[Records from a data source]
= Beginning of Section =

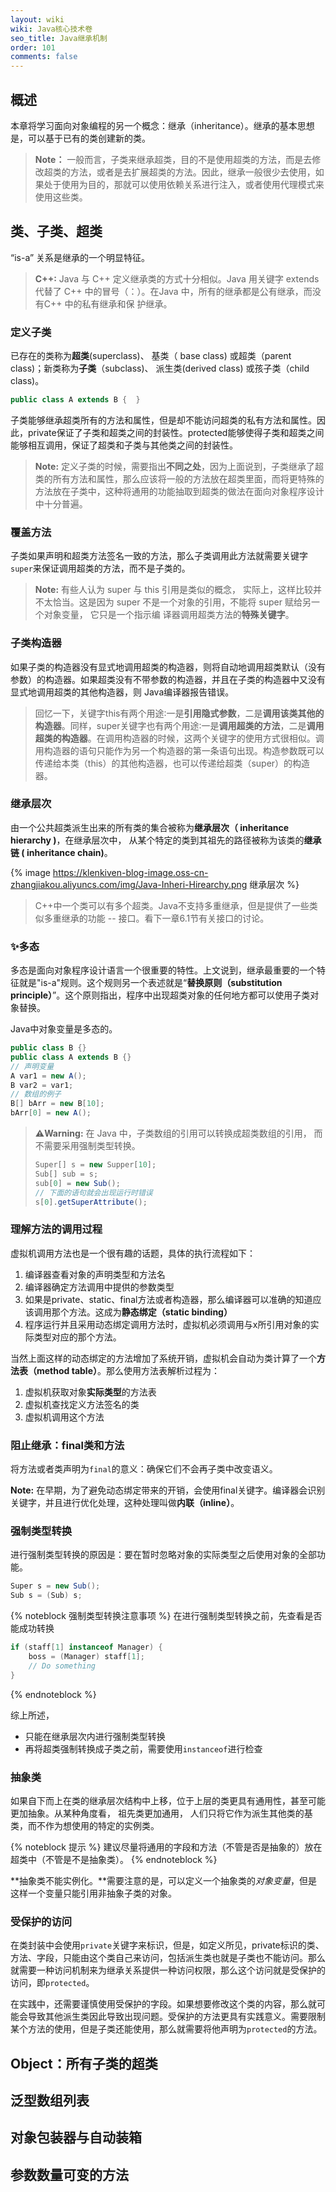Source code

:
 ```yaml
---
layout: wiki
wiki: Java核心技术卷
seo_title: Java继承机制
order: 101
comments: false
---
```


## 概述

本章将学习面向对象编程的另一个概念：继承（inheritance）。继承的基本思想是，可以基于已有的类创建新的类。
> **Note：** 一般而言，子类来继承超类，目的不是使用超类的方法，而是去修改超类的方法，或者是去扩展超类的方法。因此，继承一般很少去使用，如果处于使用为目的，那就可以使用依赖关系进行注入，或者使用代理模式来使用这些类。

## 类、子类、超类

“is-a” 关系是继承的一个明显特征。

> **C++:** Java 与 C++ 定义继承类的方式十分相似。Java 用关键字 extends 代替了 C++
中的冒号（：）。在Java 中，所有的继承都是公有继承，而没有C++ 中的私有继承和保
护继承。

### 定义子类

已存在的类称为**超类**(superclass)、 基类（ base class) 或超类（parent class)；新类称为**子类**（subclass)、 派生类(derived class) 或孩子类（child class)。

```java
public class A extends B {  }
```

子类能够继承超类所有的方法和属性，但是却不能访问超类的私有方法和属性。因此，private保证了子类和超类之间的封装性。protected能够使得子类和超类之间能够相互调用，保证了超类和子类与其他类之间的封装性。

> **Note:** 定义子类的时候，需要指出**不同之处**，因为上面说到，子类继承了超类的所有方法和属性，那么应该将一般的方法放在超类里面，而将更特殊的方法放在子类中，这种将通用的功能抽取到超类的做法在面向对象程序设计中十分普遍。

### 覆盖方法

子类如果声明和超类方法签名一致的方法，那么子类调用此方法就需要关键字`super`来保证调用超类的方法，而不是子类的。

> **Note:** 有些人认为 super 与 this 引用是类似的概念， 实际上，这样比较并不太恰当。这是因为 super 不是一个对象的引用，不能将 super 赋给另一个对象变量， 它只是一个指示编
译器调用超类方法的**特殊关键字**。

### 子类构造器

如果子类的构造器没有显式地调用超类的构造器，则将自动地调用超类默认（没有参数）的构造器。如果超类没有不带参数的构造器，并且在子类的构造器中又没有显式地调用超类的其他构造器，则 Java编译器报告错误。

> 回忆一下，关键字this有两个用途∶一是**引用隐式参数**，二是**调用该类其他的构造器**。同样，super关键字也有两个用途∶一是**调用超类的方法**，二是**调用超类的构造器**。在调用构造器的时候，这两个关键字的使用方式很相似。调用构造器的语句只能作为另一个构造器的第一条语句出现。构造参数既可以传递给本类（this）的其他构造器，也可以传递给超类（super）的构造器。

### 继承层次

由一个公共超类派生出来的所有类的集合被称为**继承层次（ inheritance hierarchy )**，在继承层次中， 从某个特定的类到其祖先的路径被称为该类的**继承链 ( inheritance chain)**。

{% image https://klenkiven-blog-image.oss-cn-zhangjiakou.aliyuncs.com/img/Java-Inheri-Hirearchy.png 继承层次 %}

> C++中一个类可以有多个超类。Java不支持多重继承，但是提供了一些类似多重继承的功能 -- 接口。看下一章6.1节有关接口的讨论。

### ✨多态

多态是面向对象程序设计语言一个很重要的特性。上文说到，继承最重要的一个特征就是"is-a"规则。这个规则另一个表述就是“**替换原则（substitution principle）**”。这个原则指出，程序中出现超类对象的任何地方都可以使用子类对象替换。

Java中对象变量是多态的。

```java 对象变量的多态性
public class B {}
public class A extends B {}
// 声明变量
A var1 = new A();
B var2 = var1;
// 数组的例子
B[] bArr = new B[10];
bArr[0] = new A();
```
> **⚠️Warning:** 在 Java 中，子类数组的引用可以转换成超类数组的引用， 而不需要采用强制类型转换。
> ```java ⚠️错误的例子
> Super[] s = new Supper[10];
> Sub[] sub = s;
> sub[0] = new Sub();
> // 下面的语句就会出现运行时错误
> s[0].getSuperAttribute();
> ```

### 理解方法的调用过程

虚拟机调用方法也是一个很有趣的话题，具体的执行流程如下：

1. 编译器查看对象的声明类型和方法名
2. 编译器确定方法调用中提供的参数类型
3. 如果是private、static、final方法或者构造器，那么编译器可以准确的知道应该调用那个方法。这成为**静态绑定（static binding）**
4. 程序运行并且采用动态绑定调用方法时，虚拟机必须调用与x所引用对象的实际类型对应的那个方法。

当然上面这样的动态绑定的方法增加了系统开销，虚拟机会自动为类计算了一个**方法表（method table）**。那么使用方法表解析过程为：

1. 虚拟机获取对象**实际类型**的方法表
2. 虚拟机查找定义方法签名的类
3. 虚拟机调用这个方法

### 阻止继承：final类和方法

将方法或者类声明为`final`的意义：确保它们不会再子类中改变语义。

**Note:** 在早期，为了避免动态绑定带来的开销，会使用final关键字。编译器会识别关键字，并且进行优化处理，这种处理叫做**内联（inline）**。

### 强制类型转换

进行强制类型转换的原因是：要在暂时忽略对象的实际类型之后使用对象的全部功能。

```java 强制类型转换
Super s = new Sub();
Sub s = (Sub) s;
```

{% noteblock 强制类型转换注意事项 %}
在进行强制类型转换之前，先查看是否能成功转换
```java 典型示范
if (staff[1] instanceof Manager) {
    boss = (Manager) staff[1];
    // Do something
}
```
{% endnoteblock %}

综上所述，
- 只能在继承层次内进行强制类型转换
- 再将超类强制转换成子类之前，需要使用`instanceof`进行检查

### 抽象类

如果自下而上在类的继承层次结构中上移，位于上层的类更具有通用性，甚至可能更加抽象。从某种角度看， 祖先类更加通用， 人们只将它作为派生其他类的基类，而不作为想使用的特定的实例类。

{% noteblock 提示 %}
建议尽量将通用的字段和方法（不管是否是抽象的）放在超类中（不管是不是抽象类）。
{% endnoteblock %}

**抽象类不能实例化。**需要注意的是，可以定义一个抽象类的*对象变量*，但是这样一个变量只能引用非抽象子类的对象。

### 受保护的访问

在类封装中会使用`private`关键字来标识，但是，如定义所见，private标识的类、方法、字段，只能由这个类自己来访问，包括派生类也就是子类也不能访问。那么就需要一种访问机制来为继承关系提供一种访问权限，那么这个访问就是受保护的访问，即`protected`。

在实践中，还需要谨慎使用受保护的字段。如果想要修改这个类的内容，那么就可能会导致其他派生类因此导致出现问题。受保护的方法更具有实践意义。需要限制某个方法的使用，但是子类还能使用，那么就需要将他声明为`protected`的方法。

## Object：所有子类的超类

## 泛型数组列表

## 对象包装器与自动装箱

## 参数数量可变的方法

= End of Section =
= Beginning of Section =

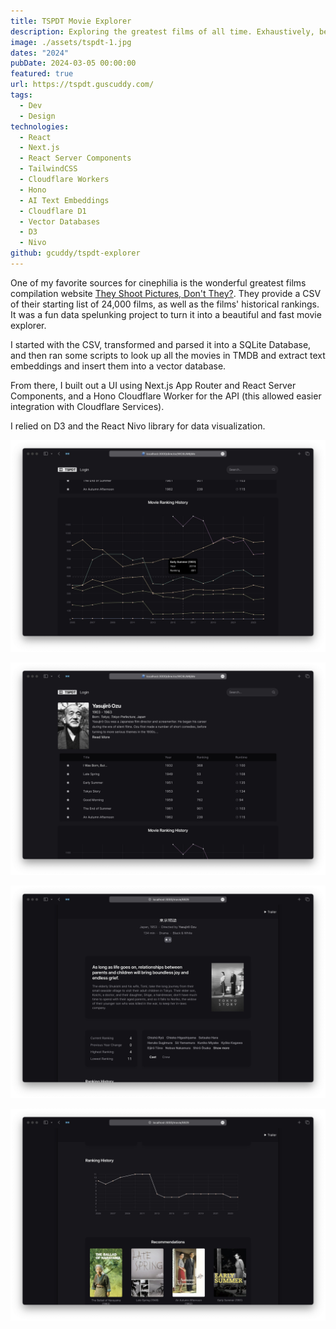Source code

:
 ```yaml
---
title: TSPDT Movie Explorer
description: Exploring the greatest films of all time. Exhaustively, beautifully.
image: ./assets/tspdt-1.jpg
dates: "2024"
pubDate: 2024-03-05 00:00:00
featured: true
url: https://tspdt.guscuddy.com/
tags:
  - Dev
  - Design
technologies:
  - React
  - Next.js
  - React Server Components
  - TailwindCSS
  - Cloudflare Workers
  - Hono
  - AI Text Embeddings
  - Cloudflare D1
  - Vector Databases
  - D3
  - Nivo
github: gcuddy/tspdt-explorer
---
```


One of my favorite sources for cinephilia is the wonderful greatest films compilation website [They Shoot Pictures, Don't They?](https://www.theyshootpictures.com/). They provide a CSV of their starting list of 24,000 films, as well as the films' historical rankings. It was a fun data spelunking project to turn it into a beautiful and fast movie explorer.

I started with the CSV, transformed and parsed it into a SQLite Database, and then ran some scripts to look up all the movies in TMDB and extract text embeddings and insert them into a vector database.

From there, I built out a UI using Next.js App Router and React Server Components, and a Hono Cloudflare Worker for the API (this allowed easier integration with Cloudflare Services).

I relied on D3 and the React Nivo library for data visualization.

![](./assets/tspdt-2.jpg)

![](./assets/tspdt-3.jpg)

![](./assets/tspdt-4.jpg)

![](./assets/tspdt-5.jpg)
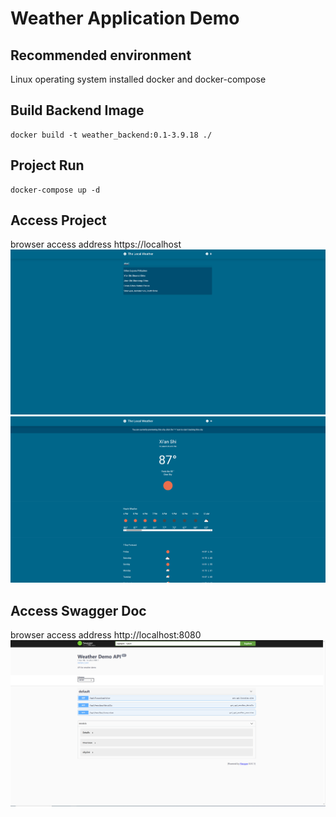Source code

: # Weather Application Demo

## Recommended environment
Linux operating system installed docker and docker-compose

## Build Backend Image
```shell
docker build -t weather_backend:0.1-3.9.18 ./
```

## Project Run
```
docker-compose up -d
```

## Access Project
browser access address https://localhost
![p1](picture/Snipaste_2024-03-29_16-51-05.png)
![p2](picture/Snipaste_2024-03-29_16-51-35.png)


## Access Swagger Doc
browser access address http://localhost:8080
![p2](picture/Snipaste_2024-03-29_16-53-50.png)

= End of Section =
= Beginning of Section =

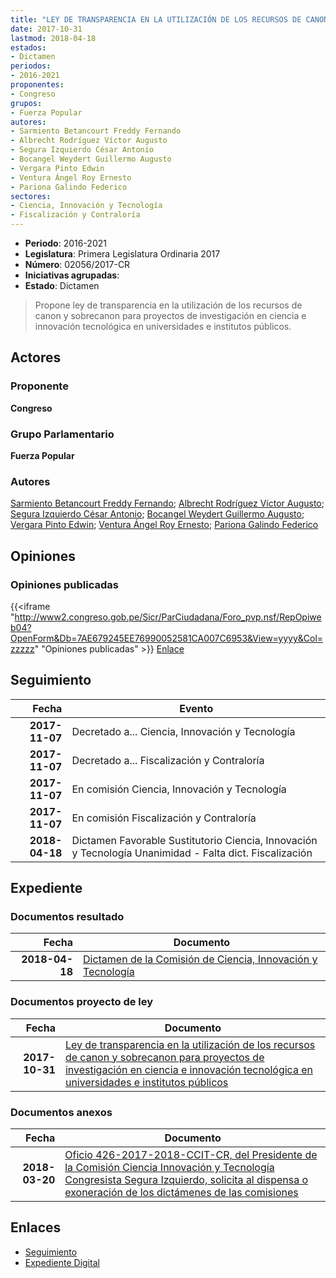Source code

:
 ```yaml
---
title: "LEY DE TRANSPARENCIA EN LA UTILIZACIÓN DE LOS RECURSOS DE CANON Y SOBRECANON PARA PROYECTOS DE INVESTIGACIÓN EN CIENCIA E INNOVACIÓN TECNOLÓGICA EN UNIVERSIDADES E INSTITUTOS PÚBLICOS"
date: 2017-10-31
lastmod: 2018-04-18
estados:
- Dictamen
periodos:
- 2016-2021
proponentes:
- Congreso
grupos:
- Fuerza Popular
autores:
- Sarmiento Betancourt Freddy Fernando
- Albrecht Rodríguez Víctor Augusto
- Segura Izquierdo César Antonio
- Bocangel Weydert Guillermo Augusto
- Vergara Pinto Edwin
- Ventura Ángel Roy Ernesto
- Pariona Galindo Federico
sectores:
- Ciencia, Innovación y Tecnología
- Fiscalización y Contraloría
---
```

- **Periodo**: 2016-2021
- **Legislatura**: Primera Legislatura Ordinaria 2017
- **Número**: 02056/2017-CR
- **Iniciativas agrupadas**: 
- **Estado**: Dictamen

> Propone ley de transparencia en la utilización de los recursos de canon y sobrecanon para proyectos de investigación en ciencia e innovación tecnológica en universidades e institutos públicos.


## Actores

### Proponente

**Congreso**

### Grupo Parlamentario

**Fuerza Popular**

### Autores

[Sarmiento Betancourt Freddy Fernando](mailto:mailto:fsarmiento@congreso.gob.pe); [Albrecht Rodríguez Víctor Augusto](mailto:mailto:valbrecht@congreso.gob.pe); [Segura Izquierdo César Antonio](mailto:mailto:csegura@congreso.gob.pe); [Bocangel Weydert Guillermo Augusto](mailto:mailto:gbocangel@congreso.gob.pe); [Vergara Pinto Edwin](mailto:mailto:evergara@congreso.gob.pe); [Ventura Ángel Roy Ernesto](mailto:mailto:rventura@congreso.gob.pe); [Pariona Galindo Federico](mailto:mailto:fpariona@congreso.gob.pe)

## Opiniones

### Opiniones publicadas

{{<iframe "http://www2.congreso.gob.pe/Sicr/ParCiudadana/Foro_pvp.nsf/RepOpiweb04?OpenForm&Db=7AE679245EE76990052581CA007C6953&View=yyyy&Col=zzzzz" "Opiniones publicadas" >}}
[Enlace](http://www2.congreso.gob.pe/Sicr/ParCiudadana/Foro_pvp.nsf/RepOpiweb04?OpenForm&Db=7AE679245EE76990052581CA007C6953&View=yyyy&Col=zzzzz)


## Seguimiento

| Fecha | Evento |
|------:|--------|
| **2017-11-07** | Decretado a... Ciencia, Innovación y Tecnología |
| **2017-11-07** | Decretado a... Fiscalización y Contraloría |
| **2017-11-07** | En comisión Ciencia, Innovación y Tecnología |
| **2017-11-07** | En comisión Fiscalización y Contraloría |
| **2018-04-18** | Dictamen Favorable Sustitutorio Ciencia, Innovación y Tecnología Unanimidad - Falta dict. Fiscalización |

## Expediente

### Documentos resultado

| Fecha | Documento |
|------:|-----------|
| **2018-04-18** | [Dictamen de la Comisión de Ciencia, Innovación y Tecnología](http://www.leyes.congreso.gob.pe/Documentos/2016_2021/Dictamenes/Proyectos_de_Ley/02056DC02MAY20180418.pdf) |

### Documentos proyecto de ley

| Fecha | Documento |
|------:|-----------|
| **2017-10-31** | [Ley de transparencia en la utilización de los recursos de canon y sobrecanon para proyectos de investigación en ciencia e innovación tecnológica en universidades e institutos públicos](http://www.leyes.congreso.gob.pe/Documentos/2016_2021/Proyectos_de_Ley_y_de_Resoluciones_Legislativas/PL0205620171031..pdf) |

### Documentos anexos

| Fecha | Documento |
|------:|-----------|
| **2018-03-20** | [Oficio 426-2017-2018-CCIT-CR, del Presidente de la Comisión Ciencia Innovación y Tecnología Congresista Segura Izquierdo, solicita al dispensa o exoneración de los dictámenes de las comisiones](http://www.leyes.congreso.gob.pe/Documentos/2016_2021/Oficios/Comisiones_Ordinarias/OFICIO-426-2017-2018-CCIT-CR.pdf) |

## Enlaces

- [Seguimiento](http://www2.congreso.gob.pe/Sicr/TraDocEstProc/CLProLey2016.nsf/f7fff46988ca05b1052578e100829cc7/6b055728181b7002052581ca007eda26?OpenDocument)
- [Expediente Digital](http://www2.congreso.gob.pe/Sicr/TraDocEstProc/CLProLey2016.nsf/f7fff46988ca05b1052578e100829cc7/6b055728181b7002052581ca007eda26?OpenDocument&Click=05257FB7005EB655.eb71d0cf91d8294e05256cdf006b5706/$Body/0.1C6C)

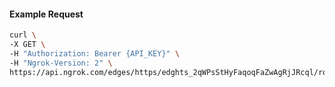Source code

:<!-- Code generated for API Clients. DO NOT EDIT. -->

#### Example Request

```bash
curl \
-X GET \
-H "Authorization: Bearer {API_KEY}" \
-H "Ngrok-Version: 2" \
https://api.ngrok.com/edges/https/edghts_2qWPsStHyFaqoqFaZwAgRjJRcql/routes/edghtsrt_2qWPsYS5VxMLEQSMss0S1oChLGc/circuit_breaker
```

= End of Section =

Gather and copy every line of the data in which the string "Federico" is found.

- Pariona Galindo Federico
[Sarmiento Betancourt Freddy Fernando](mailto:mailto:fsarmiento@congreso.gob.pe); [Albrecht Rodríguez Víctor Augusto](mailto:mailto:valbrecht@congreso.gob.pe); [Segura Izquierdo César Antonio](mailto:mailto:csegura@congreso.gob.pe); [Bocangel Weydert Guillermo Augusto](mailto:mailto:gbocangel@congreso.gob.pe); [Vergara Pinto Edwin](mailto:mailto:evergara@congreso.gob.pe); [Ventura Ángel Roy Ernesto](mailto:mailto:rventura@congreso.gob.pe); [Pariona Galindo Federico](mailto:mailto:fpariona@congreso.gob.pe)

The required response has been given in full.